CA imprisons fewer inmates, but for longer terms

By Don Thompson Associated Press Writer
Saturday October 27, 2001

SACRAMENTO — California is sending inmates to prison at a far lower rate than just a few years ago, but the prisoners are serving longer sentences, figures released Friday show. 

The number of prison inmates is expected to drop in the next two years from the current 159,114 to as low as 155,720 in mid-2003 before beginning a slow climb to about 164,620 by mid-2007. 

That’s thousands fewer inmates than prison officials predicted just six months ago. 

However, the slumping economy could boost crime and convictions beyond projections, said California Department of Corrections spokeswoman Margot Bach. 

Prison population swings tend to be cyclical, she said, and it remains unclear if the drop in imprisonments is a long- or short-term trend. 

The trend stems largely from policy decisions and runs counter to California’s rapidly growing population, said Frank Zimring, a University of California, Berkeley law professor who has studied California prisons for more than 20 years. 

For instance, most of the slowdown is in minimum- and medium-security inmates, particularly women, in large part because of a state initiative that took effect July 1 requiring treatment instead of prison or jail for first- and second-time nonviolent drug offenders. 

The drug initiative will cut the prisons’ population by about 5,440 next year and by more than 7,700 inmates by 2007, the department predicts. 

However, the state’s maximum security population, particularly inmates serving life terms and extended sentences under the three-strikes law, continues to grow, according to the department’s fall report now being reviewed by the governor’s office. Those inmates require higher security prisons and more supervision, Bach said. 

The number of inmates serving life in prison has grown from about 9,800 or 10 percent of the total population a decade ago to 20,429 or about 12.8 percent of the total today, Bach said. 

The state’s prison admission rate has also dropped significantly, from 293.5 felons per 100,000 Californians five years ago to 239.2 per 100,000 today. 

However, prison sentence length throughout the system has grown by 20 percent in less than a decade, from an average 47.9 months in 1993 to the current 54.6 months, the figures show. 

Actual time behind prison walls has grown from an average 23.6 months to 35.7 months when early release incentives and time spent in county jails prior to imprisonment are taken into account. 

That increase could partly be a function of weeding out inmates like drug offenders who would have served shorter sentences, Zimring said. 

The state’s prison population is expected to grow 6.3 percent over the next 10 years, Bach said, down sharply from the 14.5 increase in the number of inmates California saw during the 1980s. 

“California’s prison rate kept growing while the crime rate kept dropping,” said Zimring. “We were defying gravity until 1999. That’s when we stopped toughening up (anti-crime policies). That’s when the declining crime rate could catch up.” 

The 19,725 inmates who entered California prisons in the first half of this year is 4.5 percent lower than the number of incarcerations during the same period last year. 

The number of parolees returned to prison for parole violations is also fewer than projected by prison officials just six months ago. 

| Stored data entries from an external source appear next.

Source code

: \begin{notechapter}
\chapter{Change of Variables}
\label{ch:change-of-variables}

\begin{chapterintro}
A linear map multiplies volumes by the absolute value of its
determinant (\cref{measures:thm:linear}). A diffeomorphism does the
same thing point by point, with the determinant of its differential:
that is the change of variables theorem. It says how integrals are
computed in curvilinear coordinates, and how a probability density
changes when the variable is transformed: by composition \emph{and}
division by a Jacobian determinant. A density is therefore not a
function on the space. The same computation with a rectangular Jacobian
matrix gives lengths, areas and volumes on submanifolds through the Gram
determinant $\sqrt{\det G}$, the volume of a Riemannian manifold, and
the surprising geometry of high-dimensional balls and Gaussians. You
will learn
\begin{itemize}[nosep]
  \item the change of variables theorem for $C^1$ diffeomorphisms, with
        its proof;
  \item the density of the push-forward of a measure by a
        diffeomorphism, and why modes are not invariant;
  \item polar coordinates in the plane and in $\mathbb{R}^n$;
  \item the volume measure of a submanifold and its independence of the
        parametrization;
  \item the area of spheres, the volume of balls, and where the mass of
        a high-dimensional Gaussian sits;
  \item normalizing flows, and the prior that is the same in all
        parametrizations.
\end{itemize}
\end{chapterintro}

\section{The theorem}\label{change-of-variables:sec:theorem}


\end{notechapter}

Bach said the drop was due to changes in police crime-fighting tactics, a state program to help recently released inmates succeed on parole, and an emphasis on keeping persons with two convictions from committing a third crime that would bring a far longer sentence under the state’s three-strikes law. 

Supervision of twice-convicted parolees was doubled so that one parole officer now oversees about 40 parolees instead of 70 or 80, Bach said. 

“We want to keep them from coming back for their third strike,” she said.